When it comes to reflecting on my own work and having that reflection made transparent – one raison d’être for having a blog in the first place – my big takeaway from this school year that was, is that prior to July of last summer, I would have been utterly unable to define any of the words highlighted in red let alone speak of them intelligently. The idea that during the course of one school year, I have come from almost utter ignorance to presenting at conferences and fielding requests for consultation is almost preposterous. And yet here we are…
There is nothing unique about me that allowed for this to happen. I promise. It took a village (and a book) to teach me basic skills and the (peer) pressure of trying to live up to the expectations already put in place by the school I had been hired to head. I kinda had no choice, but to begin blogging and Tweeting or else I’d be left behind my own teachers!
My story is really the story of the last two years of our school writ small. There was nothing particularly unique about our school that would have led you to conclude that it would one day stake out a leadership position in 21st century education. We were, and are, a relatively small K-8 Solomon Schechter Day School in the relatively small Jewish community of Jacksonville, Florida. And yet here we are…
It doesn’t take millions of dollars and it doesn’t take a surfeit of faculty. It doesn’t require expertise in advance and it doesn’t require knowing the end of the journey before you take the first step. You don’t need SMART Boards, iPads, and laptops to adopt a 21st century mindset.

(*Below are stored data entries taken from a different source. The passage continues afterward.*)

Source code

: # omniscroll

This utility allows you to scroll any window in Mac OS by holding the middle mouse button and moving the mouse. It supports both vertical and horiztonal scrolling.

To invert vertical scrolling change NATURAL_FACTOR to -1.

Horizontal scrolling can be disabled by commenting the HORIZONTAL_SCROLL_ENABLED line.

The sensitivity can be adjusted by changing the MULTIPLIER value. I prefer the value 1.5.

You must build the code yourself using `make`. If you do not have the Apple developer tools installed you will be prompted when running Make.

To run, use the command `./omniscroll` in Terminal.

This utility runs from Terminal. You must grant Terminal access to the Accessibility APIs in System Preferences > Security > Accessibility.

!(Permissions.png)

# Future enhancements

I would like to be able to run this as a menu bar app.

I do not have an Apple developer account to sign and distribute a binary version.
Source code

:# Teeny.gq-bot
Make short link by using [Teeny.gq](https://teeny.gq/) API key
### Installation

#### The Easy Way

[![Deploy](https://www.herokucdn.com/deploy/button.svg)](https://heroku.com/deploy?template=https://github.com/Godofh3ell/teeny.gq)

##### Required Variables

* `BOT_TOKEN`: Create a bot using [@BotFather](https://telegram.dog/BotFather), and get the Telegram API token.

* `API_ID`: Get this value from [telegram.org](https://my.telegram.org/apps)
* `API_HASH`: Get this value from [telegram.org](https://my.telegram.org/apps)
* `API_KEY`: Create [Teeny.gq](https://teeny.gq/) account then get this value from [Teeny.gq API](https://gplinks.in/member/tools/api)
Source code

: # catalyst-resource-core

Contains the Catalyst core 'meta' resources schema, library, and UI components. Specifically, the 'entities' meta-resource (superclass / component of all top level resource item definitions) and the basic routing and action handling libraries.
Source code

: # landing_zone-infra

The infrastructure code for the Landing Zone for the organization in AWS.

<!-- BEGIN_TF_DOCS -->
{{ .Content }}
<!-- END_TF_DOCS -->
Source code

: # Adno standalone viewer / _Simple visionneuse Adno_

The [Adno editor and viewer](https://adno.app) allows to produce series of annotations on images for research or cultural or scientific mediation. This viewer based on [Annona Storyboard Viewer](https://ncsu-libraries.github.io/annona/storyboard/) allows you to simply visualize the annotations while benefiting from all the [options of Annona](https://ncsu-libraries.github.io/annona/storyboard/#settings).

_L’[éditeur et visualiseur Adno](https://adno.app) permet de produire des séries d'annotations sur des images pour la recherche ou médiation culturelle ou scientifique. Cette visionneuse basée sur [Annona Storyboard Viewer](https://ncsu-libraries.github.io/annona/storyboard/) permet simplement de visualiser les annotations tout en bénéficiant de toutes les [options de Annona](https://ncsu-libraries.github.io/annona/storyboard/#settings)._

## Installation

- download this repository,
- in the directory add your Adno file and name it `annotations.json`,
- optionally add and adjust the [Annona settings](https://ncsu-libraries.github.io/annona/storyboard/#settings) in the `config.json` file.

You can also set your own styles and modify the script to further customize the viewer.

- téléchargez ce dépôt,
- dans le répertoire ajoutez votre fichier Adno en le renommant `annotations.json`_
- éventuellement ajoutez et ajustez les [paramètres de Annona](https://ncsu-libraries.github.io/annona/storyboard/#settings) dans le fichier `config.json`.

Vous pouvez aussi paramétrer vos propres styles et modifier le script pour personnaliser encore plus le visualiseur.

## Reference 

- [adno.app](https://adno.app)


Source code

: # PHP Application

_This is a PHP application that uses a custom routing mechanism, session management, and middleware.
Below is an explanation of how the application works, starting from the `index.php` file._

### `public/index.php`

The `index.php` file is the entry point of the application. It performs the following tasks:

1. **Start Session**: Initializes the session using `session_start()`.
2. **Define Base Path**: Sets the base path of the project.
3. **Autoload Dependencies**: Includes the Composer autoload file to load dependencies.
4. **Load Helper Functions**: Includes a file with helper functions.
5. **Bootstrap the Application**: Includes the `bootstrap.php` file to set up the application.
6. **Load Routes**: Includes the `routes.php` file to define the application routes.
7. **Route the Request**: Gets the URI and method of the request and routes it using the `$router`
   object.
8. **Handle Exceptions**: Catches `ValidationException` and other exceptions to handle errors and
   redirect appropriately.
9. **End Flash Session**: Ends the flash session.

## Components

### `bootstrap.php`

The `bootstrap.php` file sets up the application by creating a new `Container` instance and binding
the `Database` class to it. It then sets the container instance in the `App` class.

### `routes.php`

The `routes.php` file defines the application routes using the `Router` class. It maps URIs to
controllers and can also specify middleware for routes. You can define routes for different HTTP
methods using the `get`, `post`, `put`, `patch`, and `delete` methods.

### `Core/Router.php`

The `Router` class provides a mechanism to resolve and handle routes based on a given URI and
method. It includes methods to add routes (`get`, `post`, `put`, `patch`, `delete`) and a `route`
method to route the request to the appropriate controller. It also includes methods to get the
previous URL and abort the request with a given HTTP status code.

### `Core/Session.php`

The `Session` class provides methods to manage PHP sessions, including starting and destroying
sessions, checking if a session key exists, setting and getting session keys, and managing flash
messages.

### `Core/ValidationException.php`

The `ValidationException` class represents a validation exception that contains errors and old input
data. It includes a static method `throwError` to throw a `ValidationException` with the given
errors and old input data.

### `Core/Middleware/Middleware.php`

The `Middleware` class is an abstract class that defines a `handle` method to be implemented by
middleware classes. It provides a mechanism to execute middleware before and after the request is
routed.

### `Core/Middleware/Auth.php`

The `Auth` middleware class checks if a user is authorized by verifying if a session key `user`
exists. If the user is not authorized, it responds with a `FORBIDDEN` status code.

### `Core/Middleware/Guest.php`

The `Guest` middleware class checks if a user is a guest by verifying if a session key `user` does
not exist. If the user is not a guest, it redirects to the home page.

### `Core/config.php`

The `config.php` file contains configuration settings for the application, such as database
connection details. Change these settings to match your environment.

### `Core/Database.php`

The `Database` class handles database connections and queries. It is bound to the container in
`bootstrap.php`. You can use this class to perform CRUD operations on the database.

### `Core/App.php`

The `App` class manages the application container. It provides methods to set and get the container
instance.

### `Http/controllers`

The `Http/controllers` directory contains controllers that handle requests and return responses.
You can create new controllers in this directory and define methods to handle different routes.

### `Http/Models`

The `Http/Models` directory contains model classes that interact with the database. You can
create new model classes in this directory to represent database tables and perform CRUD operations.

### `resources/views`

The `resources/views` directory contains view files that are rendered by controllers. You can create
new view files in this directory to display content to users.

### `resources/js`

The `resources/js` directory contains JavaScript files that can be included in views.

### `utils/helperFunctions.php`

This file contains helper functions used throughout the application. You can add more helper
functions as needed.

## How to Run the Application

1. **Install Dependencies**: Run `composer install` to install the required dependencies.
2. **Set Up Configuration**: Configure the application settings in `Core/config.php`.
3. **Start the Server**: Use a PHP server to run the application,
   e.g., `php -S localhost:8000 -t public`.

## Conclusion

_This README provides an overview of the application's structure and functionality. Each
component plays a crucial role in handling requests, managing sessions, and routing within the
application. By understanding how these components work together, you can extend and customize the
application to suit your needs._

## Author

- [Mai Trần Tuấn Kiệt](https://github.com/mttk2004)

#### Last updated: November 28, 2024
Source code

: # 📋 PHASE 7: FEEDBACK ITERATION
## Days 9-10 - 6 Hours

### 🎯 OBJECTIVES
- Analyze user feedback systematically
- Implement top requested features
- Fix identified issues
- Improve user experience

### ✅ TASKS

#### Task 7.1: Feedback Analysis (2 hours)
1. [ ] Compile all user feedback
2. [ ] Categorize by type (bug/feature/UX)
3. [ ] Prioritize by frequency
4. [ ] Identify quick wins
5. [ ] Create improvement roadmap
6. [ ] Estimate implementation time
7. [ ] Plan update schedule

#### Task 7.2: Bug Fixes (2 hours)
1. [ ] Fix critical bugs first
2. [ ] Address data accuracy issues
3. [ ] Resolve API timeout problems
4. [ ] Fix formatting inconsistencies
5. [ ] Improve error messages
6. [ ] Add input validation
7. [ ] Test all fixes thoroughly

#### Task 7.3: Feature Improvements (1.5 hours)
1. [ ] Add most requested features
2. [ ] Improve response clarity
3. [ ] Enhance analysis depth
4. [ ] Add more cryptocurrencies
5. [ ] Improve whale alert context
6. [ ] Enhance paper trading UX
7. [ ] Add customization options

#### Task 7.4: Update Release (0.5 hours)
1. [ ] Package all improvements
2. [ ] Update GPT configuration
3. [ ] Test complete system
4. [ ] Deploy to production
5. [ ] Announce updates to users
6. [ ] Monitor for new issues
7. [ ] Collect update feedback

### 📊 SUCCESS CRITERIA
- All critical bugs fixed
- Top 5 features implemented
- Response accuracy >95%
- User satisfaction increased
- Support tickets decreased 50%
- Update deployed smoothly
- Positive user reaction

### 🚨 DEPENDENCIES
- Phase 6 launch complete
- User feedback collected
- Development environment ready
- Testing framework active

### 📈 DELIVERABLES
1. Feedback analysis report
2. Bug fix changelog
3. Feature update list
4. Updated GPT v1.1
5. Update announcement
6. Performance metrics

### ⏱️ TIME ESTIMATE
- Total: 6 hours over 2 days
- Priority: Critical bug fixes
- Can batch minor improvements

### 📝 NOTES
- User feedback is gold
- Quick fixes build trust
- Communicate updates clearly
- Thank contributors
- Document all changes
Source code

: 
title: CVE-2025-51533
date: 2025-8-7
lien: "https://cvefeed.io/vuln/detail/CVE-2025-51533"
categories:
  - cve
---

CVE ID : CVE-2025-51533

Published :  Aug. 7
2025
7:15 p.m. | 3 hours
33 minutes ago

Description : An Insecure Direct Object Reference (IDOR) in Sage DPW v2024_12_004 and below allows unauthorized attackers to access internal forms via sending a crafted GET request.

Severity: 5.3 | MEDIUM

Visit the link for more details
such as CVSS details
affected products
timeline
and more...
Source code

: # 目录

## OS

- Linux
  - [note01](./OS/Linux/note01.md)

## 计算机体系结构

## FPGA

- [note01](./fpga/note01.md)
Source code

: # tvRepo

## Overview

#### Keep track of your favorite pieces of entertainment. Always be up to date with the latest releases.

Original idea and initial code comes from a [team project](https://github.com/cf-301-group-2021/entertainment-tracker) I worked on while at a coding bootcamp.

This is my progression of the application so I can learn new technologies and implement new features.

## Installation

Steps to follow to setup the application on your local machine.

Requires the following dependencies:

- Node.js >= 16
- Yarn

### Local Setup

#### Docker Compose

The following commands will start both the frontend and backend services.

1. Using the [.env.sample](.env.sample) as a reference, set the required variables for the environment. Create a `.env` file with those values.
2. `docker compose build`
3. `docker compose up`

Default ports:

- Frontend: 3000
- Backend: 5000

It is not about the “stuff” (not that the “stuff” doesn’t help…it does)!
We have tried in our school to stop using “21st Century Technology” as a synonym for “21st Century Learning”. Technology requires “stuff”; Learning requires “people”. It isn’t that the technology is unimportant – there are certain minimum thresholds of technology necessary to walk the path. But most schools can reach that threshold with creative budgeting and fundraising. Harder than accumulating the stuff is changing the paradigm. It doesn’t take an endowment to revolutionize your educational philosophy – it takes teachers, administrators, parents and students. And every school has those.
We have exciting plans here at the school for this summer and the year to come. I look forward to planting those seeds next week. As I prepare to turn the page on this school year and begin writing the chapter on the next, let me pause to thank those who read this blog and even more those who comment. I am frequently challenged trying to produce a blog post of sufficient quality each week to be worthy of publication. I don’t know that I always reach the goal, but I am always grateful for the opportunity.